Nel pieno centro di Milano, a pochi passi dal Duomo, si trova la Chiesa ortodossa di San Vito Pasquirolo. Come ogni giorno, il tempo è scandito dalle diverse celebrazioni in programma, con le persone che all’ora della messa si riuniscono in preghiera. In silenzio, i presenti ascoltano la predica del prete. Alla fine della cerimonia, la chiesa si svuota. Dopo aver dedicato un momento a Dio, la gente torna alla frettolosa vita milanese. Padre Makar, rettore del tempio, ha voglia di uscire fuori dalle porte per prendere un po’ d’aria. A un anno dalla guerra in Ucraina, ripensa all’aiuto che la sua parrocchia ha offerto e alla speranza che tutto finisca presto.
«Tutto il tempo durante la guerra, noi abbiamo fatto il possibile mandando aiuti.
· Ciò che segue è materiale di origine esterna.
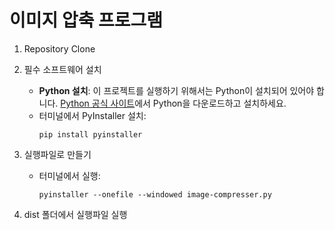 # 이미지 압축 프로그램

1. Repository Clone

2. 필수 소프트웨어 설치

   - **Python 설치**: 이 프로젝트를 실행하기 위해서는 Python이 설치되어 있어야 합니다. [Python 공식 사이트](https://www.python.org/downloads/)에서 Python을 다운로드하고 설치하세요.
   - 터미널에서 PyInstaller 설치:
     ```
     pip install pyinstaller
     ```

3. 실행파일로 만들기

   - 터미널에서 실행:
     ```
     pyinstaller --onefile --windowed image-compresser.py
     ```

4. dist 폴더에서 실행파일 실행
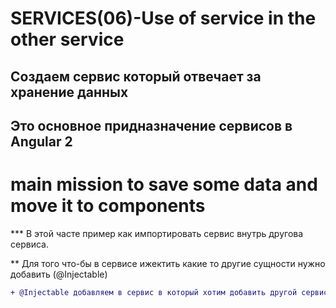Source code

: # SERVICES(06)-Use of service in the other service

## Создаем сервис который отвечает за хранение данных
## Это основное придназначение сервисов в Angular 2
# main mission to save some data and move it to components

*** В этой часте пример как импортировать сервис внутрь другова сервиса.

** Для того что-бы в сервисе ижектить какие то другие сущности нужно добавить (@Injectable)
```diff 
+ @Injectable добавляем в сервис в который хотим добавить другой сервис
```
Prima di tutto le medicine, poi cibo e anche vestiti», racconta. Ringrazia gli italiani per l’immensa generosità e per quel supporto che ancora oggi non si ferma: «Condividono con noi la nostra difficoltà, le nostre lacrime». Padre Makar viene dal Donbass, il luogo dove tutto è iniziato. «Il mio cuore piangeva», dice ricordando il 24 febbraio 2022. Quel maledetto giorno.
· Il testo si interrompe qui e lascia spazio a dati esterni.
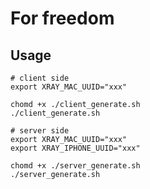 # For freedom

## Usage

```shell
# client side
export XRAY_MAC_UUID="xxx"

chomd +x ./client_generate.sh
./client_generate.sh

# server side
export XRAY_MAC_UUID="xxx"
export XRAY_IPHONE_UUID="xxx"

chomd +x ./server_generate.sh
./server_generate.sh
```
Là ha tutta la famiglia, gli amici con cui è cresciuto, ma non ha paura. Lui spera che tutto passerà e «si torni a vivere in pace». Sorridendo, aggiunge però qualcosa di inaspettato. Un messaggio che forse può portare la speranza a un livello superiore, più reale. «I nostri parrocchiani russi, aiutavano molto gli ucraini. Insieme, insieme, tutti insieme». Continuano a lavorare in piena unità, ucraini e russi, uomini di popoli divisi dalla guerra, ma che restano uniti dalle lacrime.
Una guerra «di amicizie spezzate», il racconto di Giorgio
Padre Makar conduce la messa con l’aiuto di Giorgio, un ragazzo ucraino di trent’anni che vive a Milano con la sua famiglia. È sposato, ha due bambine, e da quando è arrivato in Italia cerca di condurre una vita normale. Ma la guerra, per lui che l’ha vista iniziare, è un chiodo fisso. Lui lo sa quanto costa: è inciso sulla sua pelle, intriso nella sua memoria. «E’ una battaglia tra politici, non tra popoli». Giorgio continua a ripeterlo con l’emozione negli occhi.
Mentre parla pensa ai suoi amici, ai parenti che non vede da mesi. «Quando è iniziata la guerra ero in Ucraina, ma non ho mai pensato solo a me. Ho alcuni familiari in Russia, e anche loro sono distrutti dal dolore». Giorgio racconta di amicizie spezzate, legami interrotti a causa di decisioni altrui.
Racconta di Sasha. Uno dei suoi migliori amici, costretto ad arruolarsi contro la sua volontà: «Non voleva andare in guerra, odiava l’idea di dover far male a qualcuno», spiega. E questo, secondo i suoi racconti, sembra essere un sentimento condiviso da molti suoi coetanei. L’esposizione mediatica della guerra, così cruda, quasi estrema, ne ha messo in luce via social tutti gli orrori. Giorgio mostra filmati inediti condivisi ogni giorno sui canali Telegram. Nessuna censura. Sangue, esplosioni, macerie. Questo è tutto quello che, ad un anno dall’inizio, resta di due Paesi che non trovano pace.